Big freaky axle socket was waiting for me when I got home. Surprise, it doesn't fit with the remains of the axle shaft cold-welded to the interior of the axle tube! Over an hour of knock-off-dremel sanding drum quality time later... and I'm remembering that the driver's side if left hand thread. I was going to have to do the dremel work anyways and will likely clean things up further before reassembly to make sure there is no drag on the center of the socket skewing the torque readings.

The tabbed index washer that the hub-nut interfaces with and does the whole click-mambo for getting the torque setting right, that no longer has anything that qualifies as a locating tab to keep it from rotating relative to the groove at 12o'clock. Instead the sad remains of the tab were hanging out lodged at about 5 o'clock and decided to stay there until I started negotiating with the chisel and hammer.

You must be registered for see images attach


Once that got back around to 12 o'clock it came out with a reasonable amount of force and then the hub started raining bearing rollers and generally being annoying to move.

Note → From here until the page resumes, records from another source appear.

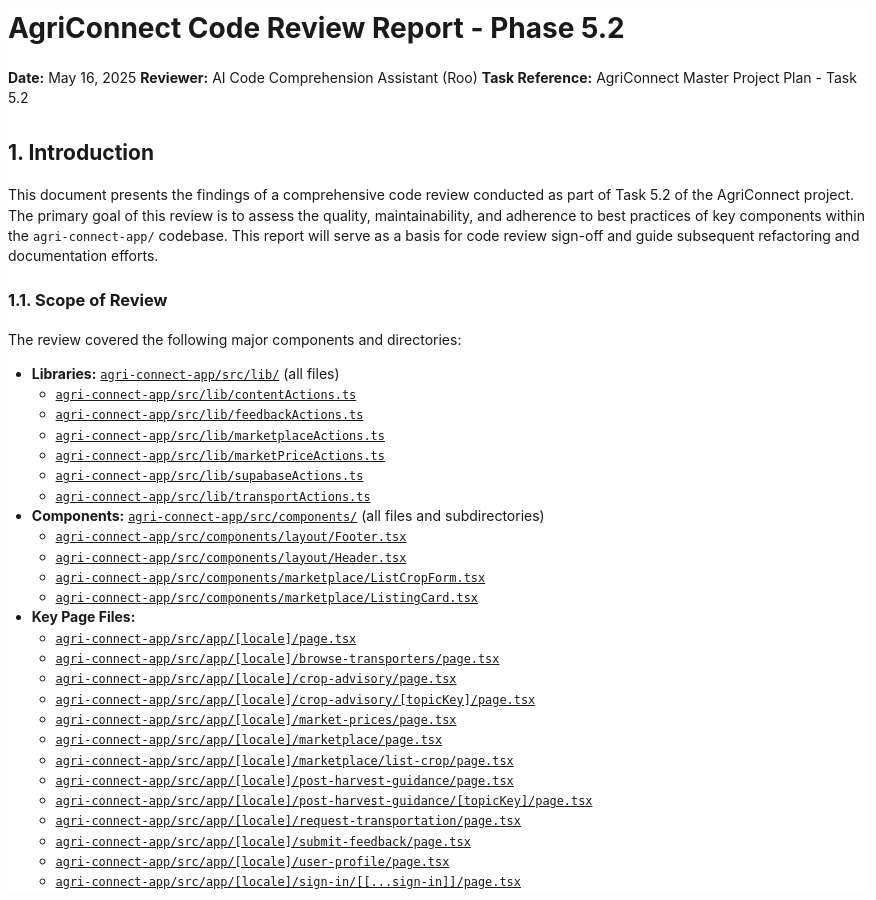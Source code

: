 # AgriConnect Code Review Report - Phase 5.2

**Date:** May 16, 2025
**Reviewer:** AI Code Comprehension Assistant (Roo)
**Task Reference:** AgriConnect Master Project Plan - Task 5.2

## 1. Introduction

This document presents the findings of a comprehensive code review conducted as part of Task 5.2 of the AgriConnect project. The primary goal of this review is to assess the quality, maintainability, and adherence to best practices of key components within the `agri-connect-app/` codebase. This report will serve as a basis for code review sign-off and guide subsequent refactoring and documentation efforts.

### 1.1. Scope of Review

The review covered the following major components and directories:

*   **Libraries:** [`agri-connect-app/src/lib/`](agri-connect-app/src/lib/) (all files)
    *   [`agri-connect-app/src/lib/contentActions.ts`](agri-connect-app/src/lib/contentActions.ts)
    *   [`agri-connect-app/src/lib/feedbackActions.ts`](agri-connect-app/src/lib/feedbackActions.ts)
    *   [`agri-connect-app/src/lib/marketplaceActions.ts`](agri-connect-app/src/lib/marketplaceActions.ts)
    *   [`agri-connect-app/src/lib/marketPriceActions.ts`](agri-connect-app/src/lib/marketPriceActions.ts)
    *   [`agri-connect-app/src/lib/supabaseActions.ts`](agri-connect-app/src/lib/supabaseActions.ts)
    *   [`agri-connect-app/src/lib/transportActions.ts`](agri-connect-app/src/lib/transportActions.ts)
*   **Components:** [`agri-connect-app/src/components/`](agri-connect-app/src/components/) (all files and subdirectories)
    *   [`agri-connect-app/src/components/layout/Footer.tsx`](agri-connect-app/src/components/layout/Footer.tsx)
    *   [`agri-connect-app/src/components/layout/Header.tsx`](agri-connect-app/src/components/layout/Header.tsx)
    *   [`agri-connect-app/src/components/marketplace/ListCropForm.tsx`](agri-connect-app/src/components/marketplace/ListCropForm.tsx)
    *   [`agri-connect-app/src/components/marketplace/ListingCard.tsx`](agri-connect-app/src/components/marketplace/ListingCard.tsx)
*   **Key Page Files:**
    *   [`agri-connect-app/src/app/[locale]/page.tsx`](agri-connect-app/src/app/[locale]/page.tsx)
    *   [`agri-connect-app/src/app/[locale]/browse-transporters/page.tsx`](agri-connect-app/src/app/[locale]/browse-transporters/page.tsx)
    *   [`agri-connect-app/src/app/[locale]/crop-advisory/page.tsx`](agri-connect-app/src/app/[locale]/crop-advisory/page.tsx)
    *   [`agri-connect-app/src/app/[locale]/crop-advisory/[topicKey]/page.tsx`](agri-connect-app/src/app/[locale]/crop-advisory/[topicKey]/page.tsx)
    *   [`agri-connect-app/src/app/[locale]/market-prices/page.tsx`](agri-connect-app/src/app/[locale]/market-prices/page.tsx)
    *   [`agri-connect-app/src/app/[locale]/marketplace/page.tsx`](agri-connect-app/src/app/[locale]/marketplace/page.tsx)
    *   [`agri-connect-app/src/app/[locale]/marketplace/list-crop/page.tsx`](agri-connect-app/src/app/[locale]/marketplace/list-crop/page.tsx)
    *   [`agri-connect-app/src/app/[locale]/post-harvest-guidance/page.tsx`](agri-connect-app/src/app/[locale]/post-harvest-guidance/page.tsx)
    *   [`agri-connect-app/src/app/[locale]/post-harvest-guidance/[topicKey]/page.tsx`](agri-connect-app/src/app/[locale]/post-harvest-guidance/[topicKey]/page.tsx)
    *   [`agri-connect-app/src/app/[locale]/request-transportation/page.tsx`](agri-connect-app/src/app/[locale]/request-transportation/page.tsx)
    *   [`agri-connect-app/src/app/[locale]/submit-feedback/page.tsx`](agri-connect-app/src/app/[locale]/submit-feedback/page.tsx)
    *   [`agri-connect-app/src/app/[locale]/user-profile/page.tsx`](agri-connect-app/src/app/[locale]/user-profile/page.tsx)
    *   [`agri-connect-app/src/app/[locale]/sign-in/[[...sign-in]]/page.tsx`](agri-connect-app/src/app/[locale]/sign-in/[[...sign-in]]/page.tsx)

You must be registered for see images attach
You must be registered for see images attach


Well that's a good sign!

A few minutes later, after a handful more rollers fell out and some creative violence on my part, the hub came off.

You must be registered for see images attach
You must be registered for see images attach


The inner-race remains of the outer bearing and the inner hub surface of the inner bearings are both VERY good and stuck on the axle tube. Looks like MORE dremel time assuming the reciprocating saw can't just get things started unless my neighbor has an air-chisel to split them and speed things along.

More tomorrow. Or Friday, I might be busy tomorrow night.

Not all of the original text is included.